Niall Clugston writes: Re. “Ruddock’s record on rights makes a joke of his retirement gig” (yesterday). In concluding his broadside against Philip Ruddock, Bernard Keane says, “if he ever goes near the UN Human Rights Council, he should be sitting with the Saudis, the Chinese and the Vietnamese, who currently degrade the body with their presence.” And this is after attacking Ruddock for offensive, dehumanising language.

Even if he expressed it better, it is hard to understand how Keane thinks the United Nations should be run. By excluding a whole range of countries? Or by placing them in a subordinate position?

A better solution?

Jock Webb writes: Re. “On asylum seekers” (yesterday). Peter Matters makes his argument well and it should be a no-brainer. I thought that was the idea behind the Malaysian solution. However, first Mr Matters must sort out the the thug who heads Immigration. It is also well know that Australian only wants cheap labour on 457s, overseas students to work in 711 or wealthy Chinese businessmen with no scruples. Racism is the underlying reason for this cruelty and it goes straight to Howard, with a major assist from Amnesty Ruddock and Overboard Reith (also COP Commander of the Order of the Phonecard).

Bring him home?

Martin Gordon writes: Re. “Turnbull should find his inner Gough and bring Assange home” (yesterday). Having had an interest in human rights for a long time, I see no reason that Assange’s Australian passport be issued to him, not that it will help him. Given that he faces potential sexual assault charges in Sweden, arguably the most victim-friendly jurisdiction in the world and he is most reluctant to face these charges his claimed arbitrary detention does not stand up. Even the minority view of the 3-1 UN panel sounded more logical than the majority.
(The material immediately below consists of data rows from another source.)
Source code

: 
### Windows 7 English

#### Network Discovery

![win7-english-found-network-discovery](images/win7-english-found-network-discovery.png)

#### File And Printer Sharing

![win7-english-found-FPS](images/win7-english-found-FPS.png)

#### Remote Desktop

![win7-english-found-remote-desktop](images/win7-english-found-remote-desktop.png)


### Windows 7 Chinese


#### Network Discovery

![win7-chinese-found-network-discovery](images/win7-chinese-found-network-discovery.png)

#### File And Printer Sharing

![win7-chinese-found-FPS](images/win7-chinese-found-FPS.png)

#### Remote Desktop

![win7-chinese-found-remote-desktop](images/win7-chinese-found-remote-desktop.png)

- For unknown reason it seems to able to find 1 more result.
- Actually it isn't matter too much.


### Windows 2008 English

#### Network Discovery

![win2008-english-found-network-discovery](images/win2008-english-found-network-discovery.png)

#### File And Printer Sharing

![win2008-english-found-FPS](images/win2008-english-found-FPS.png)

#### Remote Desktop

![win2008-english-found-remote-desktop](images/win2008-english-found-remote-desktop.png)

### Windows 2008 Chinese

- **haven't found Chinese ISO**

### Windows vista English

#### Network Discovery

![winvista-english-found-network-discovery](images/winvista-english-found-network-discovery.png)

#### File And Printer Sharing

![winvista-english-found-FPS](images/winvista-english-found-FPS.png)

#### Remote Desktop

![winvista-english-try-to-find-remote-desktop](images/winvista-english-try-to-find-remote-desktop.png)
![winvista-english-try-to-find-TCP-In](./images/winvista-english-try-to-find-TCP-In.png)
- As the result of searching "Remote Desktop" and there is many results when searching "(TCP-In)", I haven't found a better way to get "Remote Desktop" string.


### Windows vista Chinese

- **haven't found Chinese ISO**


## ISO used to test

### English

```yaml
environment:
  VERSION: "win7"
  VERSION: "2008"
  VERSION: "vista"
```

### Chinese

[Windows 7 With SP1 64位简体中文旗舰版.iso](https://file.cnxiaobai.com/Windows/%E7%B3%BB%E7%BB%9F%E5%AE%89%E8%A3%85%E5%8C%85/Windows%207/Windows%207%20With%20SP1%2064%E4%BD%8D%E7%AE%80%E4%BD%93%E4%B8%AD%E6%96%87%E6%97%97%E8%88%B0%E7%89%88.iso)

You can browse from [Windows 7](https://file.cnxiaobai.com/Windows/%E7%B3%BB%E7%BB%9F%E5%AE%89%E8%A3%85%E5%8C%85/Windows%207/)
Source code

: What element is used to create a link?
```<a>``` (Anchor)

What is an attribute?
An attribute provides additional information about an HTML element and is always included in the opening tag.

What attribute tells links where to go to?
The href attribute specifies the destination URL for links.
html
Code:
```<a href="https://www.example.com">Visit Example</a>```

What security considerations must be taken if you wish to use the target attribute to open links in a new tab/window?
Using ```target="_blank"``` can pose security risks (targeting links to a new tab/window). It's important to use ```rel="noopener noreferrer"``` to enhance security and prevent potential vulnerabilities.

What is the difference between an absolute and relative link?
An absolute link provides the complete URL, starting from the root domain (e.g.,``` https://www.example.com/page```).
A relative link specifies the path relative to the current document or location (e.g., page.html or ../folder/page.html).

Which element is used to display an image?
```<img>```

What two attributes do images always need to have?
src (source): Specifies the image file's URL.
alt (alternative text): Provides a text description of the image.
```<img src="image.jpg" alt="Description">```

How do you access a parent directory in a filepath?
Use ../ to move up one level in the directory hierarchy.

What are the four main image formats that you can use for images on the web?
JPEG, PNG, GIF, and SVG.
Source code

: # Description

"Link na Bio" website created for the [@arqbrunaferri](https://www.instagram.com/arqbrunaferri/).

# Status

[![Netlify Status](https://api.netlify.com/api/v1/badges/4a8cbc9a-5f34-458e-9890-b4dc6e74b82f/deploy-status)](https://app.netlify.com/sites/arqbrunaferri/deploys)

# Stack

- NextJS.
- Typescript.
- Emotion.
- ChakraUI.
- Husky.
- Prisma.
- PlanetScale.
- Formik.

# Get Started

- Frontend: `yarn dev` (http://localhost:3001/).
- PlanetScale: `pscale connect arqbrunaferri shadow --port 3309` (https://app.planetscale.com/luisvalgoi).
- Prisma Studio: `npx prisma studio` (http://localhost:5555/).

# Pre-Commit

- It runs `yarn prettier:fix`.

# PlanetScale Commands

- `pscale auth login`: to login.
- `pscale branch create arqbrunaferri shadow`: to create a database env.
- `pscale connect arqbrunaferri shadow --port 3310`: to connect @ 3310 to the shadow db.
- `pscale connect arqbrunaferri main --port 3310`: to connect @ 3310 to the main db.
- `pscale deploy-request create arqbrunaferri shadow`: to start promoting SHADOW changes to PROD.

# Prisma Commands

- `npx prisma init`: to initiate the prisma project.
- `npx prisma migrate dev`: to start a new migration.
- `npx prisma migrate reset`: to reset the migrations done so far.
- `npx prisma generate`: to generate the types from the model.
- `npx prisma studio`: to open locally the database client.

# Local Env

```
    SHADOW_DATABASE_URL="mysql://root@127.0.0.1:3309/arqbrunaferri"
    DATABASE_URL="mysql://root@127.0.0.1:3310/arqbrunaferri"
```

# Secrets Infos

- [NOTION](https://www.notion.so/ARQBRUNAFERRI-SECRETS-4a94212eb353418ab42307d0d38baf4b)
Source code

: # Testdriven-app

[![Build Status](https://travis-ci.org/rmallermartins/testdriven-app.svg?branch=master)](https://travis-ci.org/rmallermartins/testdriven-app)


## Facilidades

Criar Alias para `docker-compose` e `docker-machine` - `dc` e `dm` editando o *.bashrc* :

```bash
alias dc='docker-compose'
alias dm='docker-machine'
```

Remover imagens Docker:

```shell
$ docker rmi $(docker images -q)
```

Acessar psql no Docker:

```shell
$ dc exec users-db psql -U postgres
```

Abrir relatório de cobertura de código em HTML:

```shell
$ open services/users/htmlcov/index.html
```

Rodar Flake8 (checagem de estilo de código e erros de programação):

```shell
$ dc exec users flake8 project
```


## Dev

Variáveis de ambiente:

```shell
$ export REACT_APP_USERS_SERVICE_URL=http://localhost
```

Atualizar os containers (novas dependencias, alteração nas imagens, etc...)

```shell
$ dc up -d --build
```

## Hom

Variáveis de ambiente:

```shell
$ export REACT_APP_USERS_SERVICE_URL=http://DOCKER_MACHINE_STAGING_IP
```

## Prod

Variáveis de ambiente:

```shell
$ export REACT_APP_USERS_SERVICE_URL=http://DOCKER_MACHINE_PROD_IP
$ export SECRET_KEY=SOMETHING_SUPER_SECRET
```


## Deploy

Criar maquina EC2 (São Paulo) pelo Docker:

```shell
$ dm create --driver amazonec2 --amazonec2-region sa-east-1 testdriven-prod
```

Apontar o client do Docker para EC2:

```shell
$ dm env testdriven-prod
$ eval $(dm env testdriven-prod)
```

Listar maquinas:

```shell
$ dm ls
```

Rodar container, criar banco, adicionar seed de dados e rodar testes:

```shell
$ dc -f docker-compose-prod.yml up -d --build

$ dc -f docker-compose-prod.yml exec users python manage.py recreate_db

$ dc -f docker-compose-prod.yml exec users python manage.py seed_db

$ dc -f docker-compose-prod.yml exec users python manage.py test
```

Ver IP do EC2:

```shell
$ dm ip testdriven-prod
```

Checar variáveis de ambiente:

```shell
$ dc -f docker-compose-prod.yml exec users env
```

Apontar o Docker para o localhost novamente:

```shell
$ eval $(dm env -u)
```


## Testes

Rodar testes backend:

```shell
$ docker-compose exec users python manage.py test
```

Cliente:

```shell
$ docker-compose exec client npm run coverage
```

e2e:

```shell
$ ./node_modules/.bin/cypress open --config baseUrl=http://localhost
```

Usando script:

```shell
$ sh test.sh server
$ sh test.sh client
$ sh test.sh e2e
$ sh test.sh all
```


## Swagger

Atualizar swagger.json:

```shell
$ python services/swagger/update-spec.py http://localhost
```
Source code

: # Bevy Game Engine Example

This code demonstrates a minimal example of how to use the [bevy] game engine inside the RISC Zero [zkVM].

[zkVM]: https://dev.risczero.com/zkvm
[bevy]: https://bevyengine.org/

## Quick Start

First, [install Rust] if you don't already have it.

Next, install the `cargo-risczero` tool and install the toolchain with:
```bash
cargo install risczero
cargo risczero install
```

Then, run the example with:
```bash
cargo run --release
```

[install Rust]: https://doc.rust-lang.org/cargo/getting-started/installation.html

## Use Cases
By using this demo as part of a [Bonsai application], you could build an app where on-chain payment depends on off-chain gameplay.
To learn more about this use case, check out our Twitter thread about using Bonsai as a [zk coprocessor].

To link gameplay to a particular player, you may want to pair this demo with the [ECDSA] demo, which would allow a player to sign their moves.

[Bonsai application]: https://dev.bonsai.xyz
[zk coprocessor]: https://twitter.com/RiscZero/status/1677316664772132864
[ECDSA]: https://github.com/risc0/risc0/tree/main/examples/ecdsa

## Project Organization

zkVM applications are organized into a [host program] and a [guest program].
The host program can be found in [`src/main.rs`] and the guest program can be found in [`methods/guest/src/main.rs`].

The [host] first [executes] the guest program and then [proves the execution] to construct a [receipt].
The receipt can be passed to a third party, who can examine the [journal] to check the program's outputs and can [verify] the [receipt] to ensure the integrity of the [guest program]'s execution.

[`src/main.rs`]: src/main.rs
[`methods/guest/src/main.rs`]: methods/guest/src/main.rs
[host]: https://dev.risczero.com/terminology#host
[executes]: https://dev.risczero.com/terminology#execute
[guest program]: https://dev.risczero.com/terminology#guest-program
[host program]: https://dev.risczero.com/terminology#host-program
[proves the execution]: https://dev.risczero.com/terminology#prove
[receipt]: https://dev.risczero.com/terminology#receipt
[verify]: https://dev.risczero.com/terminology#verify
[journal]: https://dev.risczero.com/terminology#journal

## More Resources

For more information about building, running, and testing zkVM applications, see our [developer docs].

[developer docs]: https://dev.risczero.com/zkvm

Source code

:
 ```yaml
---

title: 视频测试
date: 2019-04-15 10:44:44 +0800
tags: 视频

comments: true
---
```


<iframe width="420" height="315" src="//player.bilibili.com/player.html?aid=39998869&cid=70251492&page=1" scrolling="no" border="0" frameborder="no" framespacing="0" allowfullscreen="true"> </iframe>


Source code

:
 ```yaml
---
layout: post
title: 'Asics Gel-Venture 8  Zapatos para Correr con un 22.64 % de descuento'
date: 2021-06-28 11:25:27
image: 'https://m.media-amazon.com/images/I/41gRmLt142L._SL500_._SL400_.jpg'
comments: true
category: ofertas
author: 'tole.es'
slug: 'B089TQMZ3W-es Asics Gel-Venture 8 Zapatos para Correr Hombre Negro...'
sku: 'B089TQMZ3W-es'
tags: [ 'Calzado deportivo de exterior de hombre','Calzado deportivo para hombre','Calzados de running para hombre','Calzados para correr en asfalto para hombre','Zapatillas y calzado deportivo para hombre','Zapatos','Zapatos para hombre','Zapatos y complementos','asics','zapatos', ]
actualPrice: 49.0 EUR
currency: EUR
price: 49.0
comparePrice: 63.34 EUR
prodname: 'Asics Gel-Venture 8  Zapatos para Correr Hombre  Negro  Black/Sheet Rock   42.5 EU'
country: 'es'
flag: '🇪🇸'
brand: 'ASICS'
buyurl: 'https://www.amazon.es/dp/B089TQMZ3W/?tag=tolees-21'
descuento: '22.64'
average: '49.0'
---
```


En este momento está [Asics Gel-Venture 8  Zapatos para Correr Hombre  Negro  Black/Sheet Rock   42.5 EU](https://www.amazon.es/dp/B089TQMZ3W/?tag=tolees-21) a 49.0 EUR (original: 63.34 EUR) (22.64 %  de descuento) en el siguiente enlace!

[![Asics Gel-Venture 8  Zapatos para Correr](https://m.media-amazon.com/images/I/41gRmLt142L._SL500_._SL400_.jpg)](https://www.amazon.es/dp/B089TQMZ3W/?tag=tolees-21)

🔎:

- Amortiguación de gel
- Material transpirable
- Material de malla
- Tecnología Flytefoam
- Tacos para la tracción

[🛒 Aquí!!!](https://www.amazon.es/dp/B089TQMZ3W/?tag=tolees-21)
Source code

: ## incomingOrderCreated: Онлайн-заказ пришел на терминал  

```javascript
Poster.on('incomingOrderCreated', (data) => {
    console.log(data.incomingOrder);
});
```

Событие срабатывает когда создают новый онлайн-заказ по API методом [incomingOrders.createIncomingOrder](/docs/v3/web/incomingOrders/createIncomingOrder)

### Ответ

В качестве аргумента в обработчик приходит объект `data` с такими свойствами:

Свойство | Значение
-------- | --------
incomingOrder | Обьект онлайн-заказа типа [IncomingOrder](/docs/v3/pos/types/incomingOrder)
Assange’s personality flaws have been exposed by those who have worked with him, and even previous supporters are alarmed by his cavalier attitude to the dangers he exposes people to in his zealous pursuits. For one he is no Daniel Ellsberg, who he claims to reflect in values. Ellsberg is far more decent, and was also willing to face his accusers in court. Assange’s legal record has been a complete failure and it is astonishing having Ecuadorian asylum, a county with a record of shooting strikers and imprisoning journalists and repression which sits completely at odd with Assange’s claimed positions.

The logic of twinning Assange with Wilfred Burchett, arguably Australia’s greatest traitor is perplexing. Burchett is lucky never to have faced charges for aiding the enemy, not unlike David Hicks was. Burchett aided the communist sides not only in Vietnam, but also Korea. He was a communist newspaper journalist and was present during the interrogations of Australian and other allied and UN prisoners of war. He broadcast the propaganda of the communist side when it was at war with the UN, let alone our nation. The leader of the Korean communist invaders Kim Ill Sung is the grandfather of the current North Korean (PDRK) dictator, who is the subject of UN action and alarm presently.

As for the gratuitous reference to Turnbull. Turnbull I am sure will follow a legally sound course in Australia’s interest, something Assange and many of his supporters are unfamiliar with as they pursue causes whose collateral damage is almost entirely to the worlds democratic states.